▶ What you will do
One part of the entries below is wanted: the lines from the one containing "Let $f:X\rightarrow Y$" through the one containing "f$ is injective.". Write those out exactly and nothing else.
*** Working data
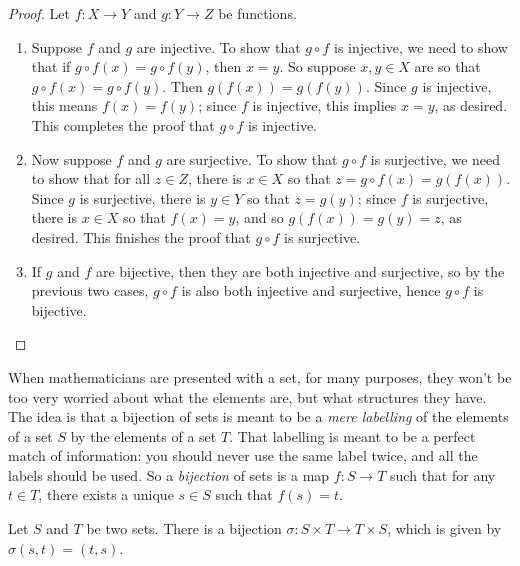 \documentclass[11pt,dvipsnames]{book}
\numberwithin{equation}{section} %
\numberwithin{figure}{section} %
\numberwithin{table}{section} %
\begin{document}
\begin{proof}
Let $f:X\rightarrow Y$ and $g:Y\rightarrow Z$ be functions. 
\begin{enumerate}
\item Suppose $f$ and $g$ are injective. To show that $g\circ f$ is injective, we need to show that if $g\circ f(x)=g\circ f(y)$, then $x=y$. So suppose $x,y\in X$ are so that $g\circ f(x)=g\circ f(y)$. Then $g(f(x))=g(f(y))$. Since $g$ is injective, this means $f(x)=f(y)$; since $f$ is injective, this implies $x=y$, as desired. This completes the proof that $g\circ f$ is injective.
\item Now suppose $f$ and $g$ are surjective. To show that $g\circ f$ is surjective, we need to show that for all $z\in Z$, there is $x\in X$ so that $z=g\circ f(x)=g(f(x))$. Since $g$ is surjective, there is $y\in Y$ so that $z=g(y)$; since $f$ is surjective, there is $x\in X$ so that $f(x)=y$, and so $g(f(x))=g(y)=z$, as desired. This finishes the proof that $g\circ f$ is surjective. 
\item If $g$ and $f$ are bijective, then they are both injective and surjective, so by the previous two cases, $g\circ f$ is also both injective and surjective, hence $g\circ f$ is bijective. 
\end{enumerate}
\end{proof}

When mathematicians are presented with a set, for many purposes, they won't be too very worried about what the elements are, but what structures they have.
The idea is that a bijection of sets is meant to be a \emph{mere labelling} of the elements of a set $S$ by the elements of a set $T$.
That labelling is meant to be a perfect match of information:
you should never use the same label twice, and
all the labels should be used.
So a \emph{bijection} of sets is a map $f\colon S \to T$ such that for any $t\in T$, there exists a unique $s\in S$ such that $f(s)=t$.

\begin{example}
	Let $S$ and $T$ be two sets.
	There is a bijection $ \sigma \colon S \times T \to T \times S $, which is given by $\sigma(s,t) = (t,s)$.
\end{example}
\end{document}
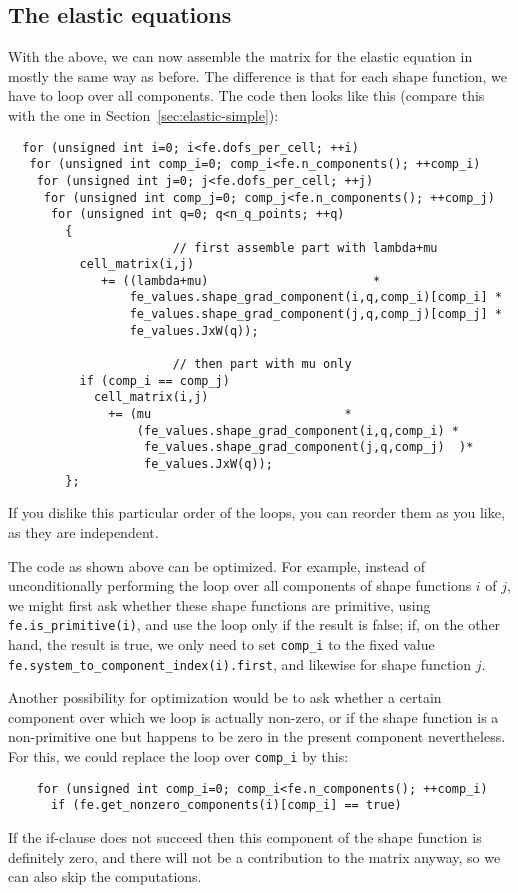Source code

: \documentclass{article}
\begin{document}
\subsection{The elastic equations}

With the above, we can now assemble the matrix for the elastic equation in
mostly the same way as before. The difference is that for each shape function,
we have to loop over all components. The code then looks like this (compare
this with the one in Section~\ref{sec:elastic-simple}):
\begin{verbatim}
  for (unsigned int i=0; i<fe.dofs_per_cell; ++i)
   for (unsigned int comp_i=0; comp_i<fe.n_components(); ++comp_i)
    for (unsigned int j=0; j<fe.dofs_per_cell; ++j)
     for (unsigned int comp_j=0; comp_j<fe.n_components(); ++comp_j)
      for (unsigned int q=0; q<n_q_points; ++q) 
        {
                       // first assemble part with lambda+mu
          cell_matrix(i,j)
             += ((lambda+mu)                       *
                 fe_values.shape_grad_component(i,q,comp_i)[comp_i] * 
                 fe_values.shape_grad_component(j,q,comp_j)[comp_j] *
                 fe_values.JxW(q)); 

                       // then part with mu only
          if (comp_i == comp_j)
            cell_matrix(i,j)
              += (mu                           *
                  (fe_values.shape_grad_component(i,q,comp_i) * 
                   fe_values.shape_grad_component(j,q,comp_j)  )*
                   fe_values.JxW(q)); 
        };
\end{verbatim}
If you dislike this particular order of the loops, you can reorder them as you
like, as they are independent.

The code as shown above can be optimized. For example, instead of
unconditionally performing the loop over all components of shape functions $i$
of $j$, we might first ask whether these shape functions are primitive, using
\texttt{fe.is\_primitive(i)}, and use the loop only if the result is false;
if, on the other hand, the result is true, we only need to set
\texttt{comp\_i} to the fixed value
\texttt{fe.system\_to\_component\_index(i).first}, and likewise for shape
function $j$.

Another possibility for optimization would be to ask whether a certain
component over which we loop is actually non-zero, or if the shape function is
a non-primitive one but happens to be zero in the present component
nevertheless. For this, we could replace the loop over \texttt{comp\_i} by
this:
\begin{verbatim}
    for (unsigned int comp_i=0; comp_i<fe.n_components(); ++comp_i)
      if (fe.get_nonzero_components(i)[comp_i] == true)
\end{verbatim}
If the if-clause does not succeed then this component of the shape function is
definitely zero, and there will not be a contribution to the matrix anyway, so
we can also skip the computations.
\end{document}
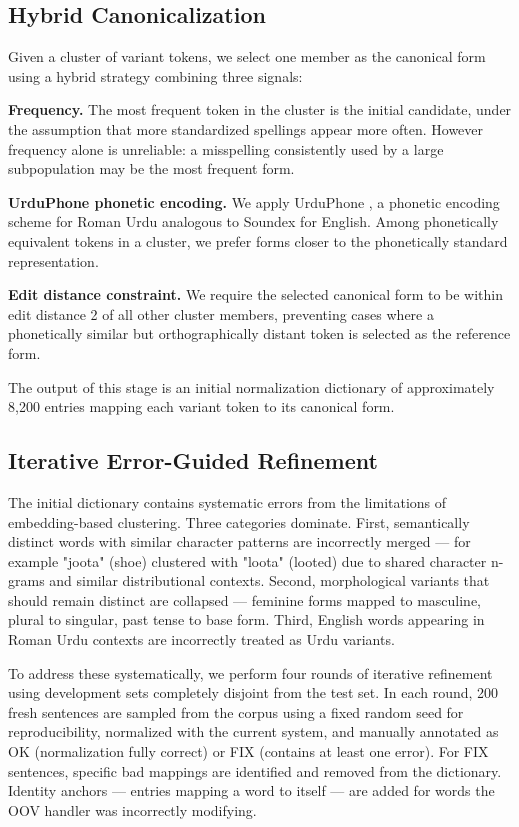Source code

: \documentclass[11pt]{article}
\begin{document}
\subsection{Hybrid Canonicalization}
Given a cluster of variant tokens, we select one member as the canonical form using a hybrid strategy combining three signals:

\textbf{Frequency.} The most frequent token in the cluster is the initial candidate, under the assumption that more standardized spellings appear more often. However frequency alone is unreliable: a misspelling consistently used by a large subpopulation may be the most frequent form.

\textbf{UrduPhone phonetic encoding.} We apply UrduPhone \cite{khan2019clustering}, a phonetic encoding scheme for Roman Urdu analogous to Soundex for English. Among phonetically equivalent tokens in a cluster, we prefer forms closer to the phonetically standard representation.

\textbf{Edit distance constraint.} We require the selected canonical form to be within edit distance 2 of all other cluster members, preventing cases where a phonetically similar but orthographically distant token is selected as the reference form.

The output of this stage is an initial normalization dictionary of approximately 8,200 entries mapping each variant token to its canonical form.


\subsection{Iterative Error-Guided Refinement}
The initial dictionary contains systematic errors from the limitations of embedding-based clustering. Three categories dominate. First, semantically distinct words with similar character patterns are incorrectly merged — for example "joota" (shoe) clustered with "loota" (looted) due to shared character n-grams and similar distributional contexts. Second, morphological variants that should remain distinct are collapsed — feminine forms mapped to masculine, plural to singular, past tense to base form. Third, English words appearing in Roman Urdu contexts are incorrectly treated as Urdu variants.

To address these systematically, we perform four rounds of iterative refinement using development sets completely disjoint from the test set. In each round, 200 fresh sentences are sampled from the corpus using a fixed random seed for reproducibility, normalized with the current system, and manually annotated as OK (normalization fully correct) or FIX (contains at least one error). For FIX sentences, specific bad mappings are identified and removed from the dictionary. Identity anchors — entries mapping a word to itself — are added for words the OOV handler was incorrectly modifying.
\end{document}
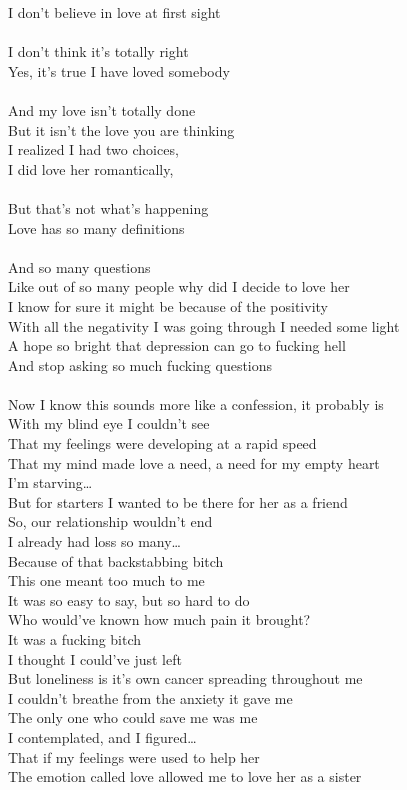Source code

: \documentclass[12pt, b5paper]{article}
\begin{document}
I don’t believe in love at first sight 
\\\\I don’t think it's totally right 
\\Yes, it's true I have loved somebody
\\\\And my love isn’t totally done 
\\But it isn’t the love you are thinking 
\\I realized I had two choices, 
\\I did love her romantically, 
\\\\But that’s not what’s happening 
\\Love has so many definitions 
\\\\And so many questions 
\\Like out of so many people why did I decide to love her
\\I know for sure it might be because of the positivity 
\\With all the negativity I was going through I needed some light 
\\A hope so bright that depression can go to fucking hell
\\And stop asking so much fucking questions 
\\\\Now I know this sounds more like a confession, it probably is 
\\With my blind eye I couldn’t see
\\That my feelings were developing at a rapid speed 
\\That my mind made love a need, a need for my empty heart
\\I’m starving…
\\But for starters I wanted to be there for her as a friend
\\So, our relationship wouldn’t end 
\\I already had loss so many…
\\Because of that backstabbing bitch
\\This one meant too much to me 
\\It was so easy to say, but so hard to do
\\Who would’ve known how much pain it brought?
\\It was a fucking bitch
\\I thought I could’ve just left 
\\But loneliness is it's own cancer spreading throughout me 
\\I couldn’t breathe from the anxiety it gave me
\\The only one who could save me was me 
\\I contemplated, and I figured…
\\That if my feelings were used to help her
\\The emotion called love allowed me to love her as a sister
\end{document}
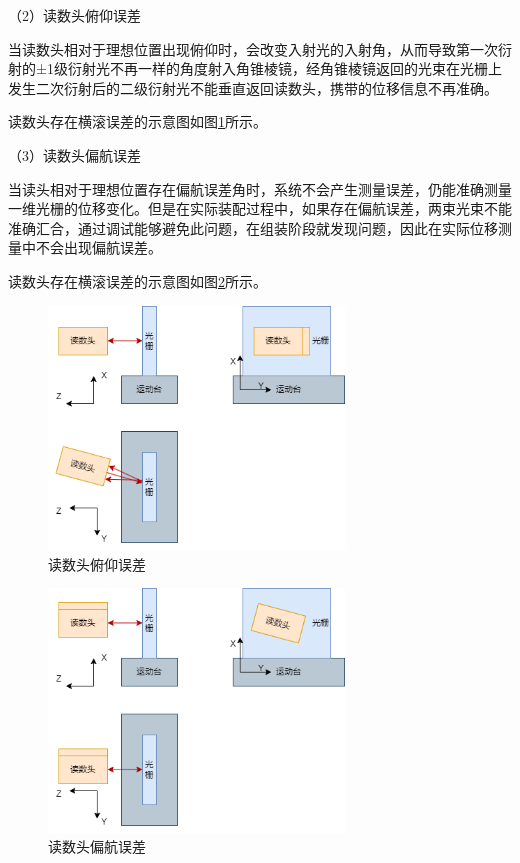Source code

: \documentclass[type=master,oneside]{fduthesis}
\begin{document}
（2）读数头俯仰误差

当读数头相对于理想位置出现俯仰时，会改变入射光的入射角，从而导致第一次衍射的±1级衍射光不再一样的角度射入角锥棱镜，经角锥棱镜返回的光束在光栅上发生二次衍射后的二级衍射光不能垂直返回读数头，携带的位移信息不再准确。

读数头存在横滚误差的示意图如图\ref{fig:读数头俯仰误差三视图}所示。

（3）读数头偏航误差

当读头相对于理想位置存在偏航误差角时，系统不会产生测量误差，仍能准确测量一维光栅的位移变化。但是在实际装配过程中，如果存在偏航误差，两束光束不能准确汇合，通过调试能够避免此问题，在组装阶段就发现问题，因此在实际位移测量中不会出现偏航误差。

读数头存在横滚误差的示意图如图\ref{fig:读数头偏航误差三视图}所示。

\begin{figure}[H]
  \centering
  \includegraphics[width=0.7\textwidth]{4-fig//读数头俯仰误差.png}
  \caption{读数头俯仰误差}
  \label{fig:读数头俯仰误差三视图}
\end{figure}
\begin{figure}[H]
  \centering
  \includegraphics[width=0.7\textwidth]{4-fig//读数头偏航误差.png}
  \caption{读数头偏航误差}
  \label{fig:读数头偏航误差三视图}
\end{figure}
\end{document}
******
▶ Output below
Let $f:X\rightarrow Y$ and $g:Y\rightarrow Z$ be functions. 
\begin{enumerate}
\item Suppose $f$ and $g$ are injective. To show that $g\circ f$ is injective, we need to show that if $g\circ f(x)=g\circ f(y)$, then $x=y$. So suppose $x,y\in X$ are so that $g\circ f(x)=g\circ f(y)$. Then $g(f(x))=g(f(y))$. Since $g$ is injective, this means $f(x)=f(y)$; since $f$ is injective, this implies $x=y$, as desired. This completes the proof that $g\circ f$ is injective.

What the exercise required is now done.